Thioamide Protection.

6-Thiodeoxyguanosine upon treatment with DNFB in the presence of triethylamine in acetonitrile give the S-2,4-DNP derivative.14 Deprotection to thiocarbonyl can be achieved simply by treating with 2-Mercaptoethanol at room temperature (eq 6).

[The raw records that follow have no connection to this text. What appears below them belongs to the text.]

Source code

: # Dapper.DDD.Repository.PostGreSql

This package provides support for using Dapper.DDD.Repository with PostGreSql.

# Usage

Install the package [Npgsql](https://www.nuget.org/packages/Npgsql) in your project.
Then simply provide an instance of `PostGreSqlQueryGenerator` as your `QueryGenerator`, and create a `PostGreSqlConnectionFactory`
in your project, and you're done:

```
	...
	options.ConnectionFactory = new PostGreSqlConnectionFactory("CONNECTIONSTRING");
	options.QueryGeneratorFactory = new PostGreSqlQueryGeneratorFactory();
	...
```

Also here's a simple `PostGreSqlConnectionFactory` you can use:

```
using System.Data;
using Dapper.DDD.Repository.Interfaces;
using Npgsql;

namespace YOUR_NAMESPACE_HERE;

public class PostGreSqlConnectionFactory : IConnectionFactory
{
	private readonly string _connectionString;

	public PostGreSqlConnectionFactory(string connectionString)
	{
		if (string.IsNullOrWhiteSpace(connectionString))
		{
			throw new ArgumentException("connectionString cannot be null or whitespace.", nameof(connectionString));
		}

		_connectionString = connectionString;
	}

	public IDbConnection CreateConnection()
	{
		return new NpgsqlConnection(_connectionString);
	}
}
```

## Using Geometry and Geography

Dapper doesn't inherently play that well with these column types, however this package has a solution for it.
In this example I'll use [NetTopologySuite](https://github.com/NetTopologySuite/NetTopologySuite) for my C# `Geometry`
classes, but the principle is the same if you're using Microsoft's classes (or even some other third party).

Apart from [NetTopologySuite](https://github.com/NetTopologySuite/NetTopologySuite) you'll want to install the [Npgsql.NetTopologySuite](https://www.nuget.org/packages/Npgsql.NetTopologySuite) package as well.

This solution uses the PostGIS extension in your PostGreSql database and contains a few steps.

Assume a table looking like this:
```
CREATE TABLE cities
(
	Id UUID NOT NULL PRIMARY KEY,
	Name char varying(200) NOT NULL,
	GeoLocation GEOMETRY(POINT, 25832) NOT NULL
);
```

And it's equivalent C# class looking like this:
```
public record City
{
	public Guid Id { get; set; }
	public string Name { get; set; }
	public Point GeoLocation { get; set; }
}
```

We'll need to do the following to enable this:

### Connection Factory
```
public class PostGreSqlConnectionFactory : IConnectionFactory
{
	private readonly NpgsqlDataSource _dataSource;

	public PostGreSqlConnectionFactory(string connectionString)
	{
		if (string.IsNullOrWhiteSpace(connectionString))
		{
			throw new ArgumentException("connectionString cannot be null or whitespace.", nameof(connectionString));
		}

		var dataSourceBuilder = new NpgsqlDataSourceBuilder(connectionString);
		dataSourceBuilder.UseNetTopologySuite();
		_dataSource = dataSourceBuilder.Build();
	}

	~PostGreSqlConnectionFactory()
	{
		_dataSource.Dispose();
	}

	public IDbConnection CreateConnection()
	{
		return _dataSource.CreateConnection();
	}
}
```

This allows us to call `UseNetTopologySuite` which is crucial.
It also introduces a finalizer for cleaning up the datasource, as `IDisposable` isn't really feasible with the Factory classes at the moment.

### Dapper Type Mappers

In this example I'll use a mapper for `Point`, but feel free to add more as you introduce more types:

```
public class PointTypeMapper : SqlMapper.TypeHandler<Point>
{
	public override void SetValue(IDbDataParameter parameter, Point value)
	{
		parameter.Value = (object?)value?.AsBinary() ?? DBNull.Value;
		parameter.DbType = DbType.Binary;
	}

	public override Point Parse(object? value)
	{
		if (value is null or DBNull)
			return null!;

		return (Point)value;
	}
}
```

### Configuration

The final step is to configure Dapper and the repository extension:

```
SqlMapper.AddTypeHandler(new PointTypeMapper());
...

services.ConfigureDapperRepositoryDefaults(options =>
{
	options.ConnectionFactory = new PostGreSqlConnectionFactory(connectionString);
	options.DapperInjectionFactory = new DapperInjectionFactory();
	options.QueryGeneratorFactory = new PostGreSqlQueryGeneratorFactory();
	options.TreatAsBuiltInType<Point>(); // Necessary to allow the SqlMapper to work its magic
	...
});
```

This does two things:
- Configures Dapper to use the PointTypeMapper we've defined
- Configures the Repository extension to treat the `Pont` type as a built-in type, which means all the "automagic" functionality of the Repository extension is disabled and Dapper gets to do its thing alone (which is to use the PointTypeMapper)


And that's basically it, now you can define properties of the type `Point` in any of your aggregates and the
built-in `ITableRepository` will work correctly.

Such S-2,4-DNP functionalities can also be transformed to free amino, methylamino, methoxy, and oxo groups.


1. (a) Sanger, F. BJ 1945, 39, 507; 1946, 40, 261; 1949, 45, 563. (b) Porter, R. R.; Sanger, F. BJ 1948, 42, 287.
2. Nyquist, H. L.; Davenport, D. A.; Han, P. Y.; Shih, J. G.; Speechly, T. G. JOC 1992, 57, 1449.
3. Bolton, E. C.; Thomson, G. A.; Milburn, G. H. W. JCR(S) 1992, 210.
4. Lloyd, P. F.; Stacey, M. T 1960, 9, 116.
5. (a) Wolfrom, M. L.; Carg, H. G.; Horton, D. JOC 1965, 30, 1556. (b) Wolfrom, M. L.; Bhat, H. B. JOC 1967, 32, 2757.
6. Valli, M. J.; Tang, Y.; Kosh, J. W.; Chapman, Jr., J. M.; Sowell, Sr., W. J. JMC 1992, 35, 3141.
7. Reinheimer, J. D.; Douglass, J. P.; Leister, H. L.; Voelkel, M. B. JOC 1957, 22, 1743.
8. Wolfrom, M. L.; Juliano, B. O.; Toy, M. S.; Chaney, A. JACS 1959, 81, 1446.
9. Astin, K. B.; Musaad, N. S. JOC 1987, 52, 2106.
10. Czernecki, S.; Georgoulis, C. BSF(2) 1975, 405.
11. Pirkle, W. H.; Zabriskie, J. L. JOC 1964, 29, 3124.
12. Pirkle, W. H.; Gates, M. JOC 1965, 30, 1769.
13. Weygand, F.; Löwenfeld, R. CB 1950, 83, 559.
14. Xu, Y.-Z.; Zheng, Q.; Swann, P. F. T 1992, 48, 1729.